= RECORDS SUPPLIED =
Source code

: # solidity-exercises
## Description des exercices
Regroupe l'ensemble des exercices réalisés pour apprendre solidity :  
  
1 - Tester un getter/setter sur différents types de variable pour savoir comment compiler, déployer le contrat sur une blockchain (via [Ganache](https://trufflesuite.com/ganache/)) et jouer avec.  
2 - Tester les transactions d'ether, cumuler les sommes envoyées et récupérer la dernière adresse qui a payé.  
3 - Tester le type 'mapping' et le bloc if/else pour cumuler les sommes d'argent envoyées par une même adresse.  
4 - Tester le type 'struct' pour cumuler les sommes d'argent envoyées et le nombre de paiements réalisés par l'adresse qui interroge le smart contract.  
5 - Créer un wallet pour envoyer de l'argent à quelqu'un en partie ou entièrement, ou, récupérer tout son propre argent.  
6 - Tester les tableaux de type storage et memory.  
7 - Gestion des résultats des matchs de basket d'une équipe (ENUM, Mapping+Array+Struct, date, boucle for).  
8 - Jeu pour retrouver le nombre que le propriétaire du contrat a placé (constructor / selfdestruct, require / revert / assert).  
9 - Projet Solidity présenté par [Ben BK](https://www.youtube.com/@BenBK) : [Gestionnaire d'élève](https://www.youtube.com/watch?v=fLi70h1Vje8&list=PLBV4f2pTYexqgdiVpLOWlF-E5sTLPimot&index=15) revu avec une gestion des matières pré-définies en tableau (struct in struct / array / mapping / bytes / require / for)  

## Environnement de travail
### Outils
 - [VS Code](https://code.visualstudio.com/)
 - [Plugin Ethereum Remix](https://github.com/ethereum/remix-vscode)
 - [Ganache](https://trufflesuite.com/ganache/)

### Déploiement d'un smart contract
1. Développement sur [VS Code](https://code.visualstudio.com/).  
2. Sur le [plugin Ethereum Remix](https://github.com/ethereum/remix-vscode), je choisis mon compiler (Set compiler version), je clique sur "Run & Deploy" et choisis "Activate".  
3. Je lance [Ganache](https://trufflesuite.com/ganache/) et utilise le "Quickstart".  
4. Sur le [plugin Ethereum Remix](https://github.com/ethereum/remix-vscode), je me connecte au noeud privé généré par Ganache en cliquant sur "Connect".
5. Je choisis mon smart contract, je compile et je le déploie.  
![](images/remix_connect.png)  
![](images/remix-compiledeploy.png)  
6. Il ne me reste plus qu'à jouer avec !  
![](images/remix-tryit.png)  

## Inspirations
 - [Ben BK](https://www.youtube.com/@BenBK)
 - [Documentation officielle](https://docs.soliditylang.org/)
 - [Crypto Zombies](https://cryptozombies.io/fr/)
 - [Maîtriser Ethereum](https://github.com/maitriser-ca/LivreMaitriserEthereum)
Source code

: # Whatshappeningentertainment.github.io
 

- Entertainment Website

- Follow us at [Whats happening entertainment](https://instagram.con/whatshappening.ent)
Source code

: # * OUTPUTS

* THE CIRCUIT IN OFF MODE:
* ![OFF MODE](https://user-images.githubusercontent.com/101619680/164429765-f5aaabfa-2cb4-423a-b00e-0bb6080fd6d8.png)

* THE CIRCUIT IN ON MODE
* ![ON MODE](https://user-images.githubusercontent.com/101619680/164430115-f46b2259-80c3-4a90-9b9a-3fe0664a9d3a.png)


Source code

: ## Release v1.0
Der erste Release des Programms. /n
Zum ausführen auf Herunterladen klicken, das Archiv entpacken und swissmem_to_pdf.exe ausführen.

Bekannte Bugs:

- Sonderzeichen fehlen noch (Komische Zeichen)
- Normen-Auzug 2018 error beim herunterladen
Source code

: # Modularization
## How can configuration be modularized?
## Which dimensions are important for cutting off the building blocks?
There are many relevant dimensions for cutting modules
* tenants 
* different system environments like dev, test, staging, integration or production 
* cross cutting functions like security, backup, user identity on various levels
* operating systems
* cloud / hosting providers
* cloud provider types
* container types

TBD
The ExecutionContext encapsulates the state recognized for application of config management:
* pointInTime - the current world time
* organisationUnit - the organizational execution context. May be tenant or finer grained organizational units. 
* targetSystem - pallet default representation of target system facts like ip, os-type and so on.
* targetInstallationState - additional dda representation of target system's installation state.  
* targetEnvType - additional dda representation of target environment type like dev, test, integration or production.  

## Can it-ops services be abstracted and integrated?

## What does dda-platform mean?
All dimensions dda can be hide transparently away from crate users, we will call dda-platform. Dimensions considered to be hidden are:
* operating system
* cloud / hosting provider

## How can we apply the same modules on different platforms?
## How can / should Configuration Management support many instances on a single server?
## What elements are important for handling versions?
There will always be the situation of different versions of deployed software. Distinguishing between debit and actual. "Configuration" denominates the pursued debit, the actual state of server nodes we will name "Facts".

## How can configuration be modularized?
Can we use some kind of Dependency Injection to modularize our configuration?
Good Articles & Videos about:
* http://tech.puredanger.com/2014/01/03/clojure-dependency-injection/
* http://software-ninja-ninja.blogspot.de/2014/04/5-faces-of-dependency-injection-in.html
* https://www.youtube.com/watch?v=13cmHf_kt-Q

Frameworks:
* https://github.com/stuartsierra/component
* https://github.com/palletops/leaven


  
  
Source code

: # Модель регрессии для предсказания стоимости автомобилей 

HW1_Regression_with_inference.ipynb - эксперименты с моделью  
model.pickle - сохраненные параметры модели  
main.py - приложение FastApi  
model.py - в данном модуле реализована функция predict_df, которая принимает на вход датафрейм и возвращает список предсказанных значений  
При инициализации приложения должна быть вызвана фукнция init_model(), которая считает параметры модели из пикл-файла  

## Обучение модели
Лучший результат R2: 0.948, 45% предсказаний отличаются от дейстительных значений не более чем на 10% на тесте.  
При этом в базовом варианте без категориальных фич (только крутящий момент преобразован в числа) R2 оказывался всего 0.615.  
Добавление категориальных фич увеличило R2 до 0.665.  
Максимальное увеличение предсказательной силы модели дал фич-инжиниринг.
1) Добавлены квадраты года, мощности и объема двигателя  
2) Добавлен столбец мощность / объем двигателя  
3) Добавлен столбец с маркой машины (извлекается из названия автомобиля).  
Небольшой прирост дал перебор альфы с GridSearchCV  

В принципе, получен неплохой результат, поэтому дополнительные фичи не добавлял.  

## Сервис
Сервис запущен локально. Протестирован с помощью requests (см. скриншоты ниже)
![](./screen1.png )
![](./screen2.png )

= TASK DESCRIPTION =
Out of the entries, report each line that contains the word "githubusercontent".

= OUTPUT FOR THIS TASK =
* ![OFF MODE](https://user-images.githubusercontent.com/101619680/164429765-f5aaabfa-2cb4-423a-b00e-0bb6080fd6d8.png)
* ![ON MODE](https://user-images.githubusercontent.com/101619680/164430115-f46b2259-80c3-4a90-9b9a-3fe0664a9d3a.png)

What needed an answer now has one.